▶ **YOUR TASK**
Your response should consist of the entries below, reproduced exactly and without their images.
BEGIN SUPPLIED RECORDS
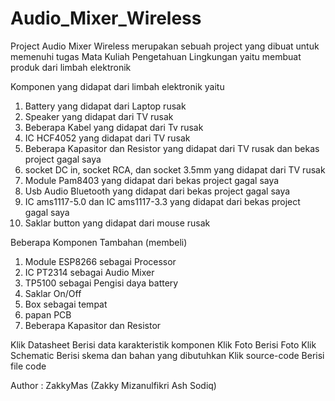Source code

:# Audio_Mixer_Wireless

Project Audio Mixer Wireless merupakan sebuah project yang dibuat untuk memenuhi tugas Mata Kuliah Pengetahuan Lingkungan yaitu membuat produk dari limbah elektronik

Komponen yang didapat dari limbah elektronik yaitu
1. Battery yang didapat dari Laptop rusak
2. Speaker yang didapat dari TV rusak
3. Beberapa Kabel yang didapat dari Tv rusak
4. IC HCF4052 yang didapat dari TV rusak
5. Beberapa Kapasitor dan Resistor yang didapat dari TV rusak dan bekas project gagal saya
6. socket DC in, socket RCA, dan socket 3.5mm yang didapat dari TV rusak
7. Module Pam8403 yang didapat dari bekas project gagal saya
8. Usb Audio Bluetooth yang didapat dari bekas project gagal saya
9. IC ams1117-5.0 dan IC ams1117-3.3 yang didapat dari bekas project gagal saya
10. Saklar button yang didapat dari mouse rusak

Beberapa Komponen Tambahan (membeli)
1. Module ESP8266  sebagai Processor
2. IC PT2314 sebagai Audio Mixer
3. TP5100 sebagai Pengisi daya battery
4. Saklar On/Off
5. Box sebagai tempat
6. papan PCB
7. Beberapa Kapasitor dan Resistor

Klik Datasheet    Berisi data karakteristik komponen
Klik Foto         Berisi Foto
Klik Schematic    Berisi skema dan bahan yang dibutuhkan
Klik source-code  Berisi file code 


Author : ZakkyMas (Zakky Mizanulfikri Ash Sodiq)
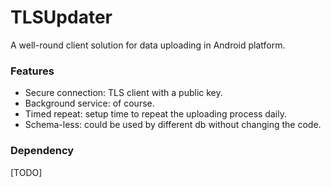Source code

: TLSUpdater
==========

A well-round client solution for data uploading in Android platform.

### Features

- Secure connection: TLS client with a public key.
- Background service: of course.
- Timed repeat: setup time to repeat the uploading process daily.
- Schema-less: could be used by different db without changing the code.

### Dependency

[TODO]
END SUPPLIED RECORDS
▶ **YOUR RESPONSE**
Source code

:# Audio_Mixer_Wireless

Project Audio Mixer Wireless merupakan sebuah project yang dibuat untuk memenuhi tugas Mata Kuliah Pengetahuan Lingkungan yaitu membuat produk dari limbah elektronik

Komponen yang didapat dari limbah elektronik yaitu
1. Battery yang didapat dari Laptop rusak
2. Speaker yang didapat dari TV rusak
3. Beberapa Kabel yang didapat dari Tv rusak
4. IC HCF4052 yang didapat dari TV rusak
5. Beberapa Kapasitor dan Resistor yang didapat dari TV rusak dan bekas project gagal saya
6. socket DC in, socket RCA, dan socket 3.5mm yang didapat dari TV rusak
7. Module Pam8403 yang didapat dari bekas project gagal saya
8. Usb Audio Bluetooth yang didapat dari bekas project gagal saya
9. IC ams1117-5.0 dan IC ams1117-3.3 yang didapat dari bekas project gagal saya
10. Saklar button yang didapat dari mouse rusak

Beberapa Komponen Tambahan (membeli)
1. Module ESP8266  sebagai Processor
2. IC PT2314 sebagai Audio Mixer
3. TP5100 sebagai Pengisi daya battery
4. Saklar On/Off
5. Box sebagai tempat
6. papan PCB
7. Beberapa Kapasitor dan Resistor

Klik Datasheet    Berisi data karakteristik komponen
Klik Foto         Berisi Foto
Klik Schematic    Berisi skema dan bahan yang dibutuhkan
Klik source-code  Berisi file code 


Author : ZakkyMas (Zakky Mizanulfikri Ash Sodiq)
Source code

: TLSUpdater
==========

A well-round client solution for data uploading in Android platform.

### Features

- Secure connection: TLS client with a public key.
- Background service: of course.
- Timed repeat: setup time to repeat the uploading process daily.
- Schema-less: could be used by different db without changing the code.

### Dependency

[TODO]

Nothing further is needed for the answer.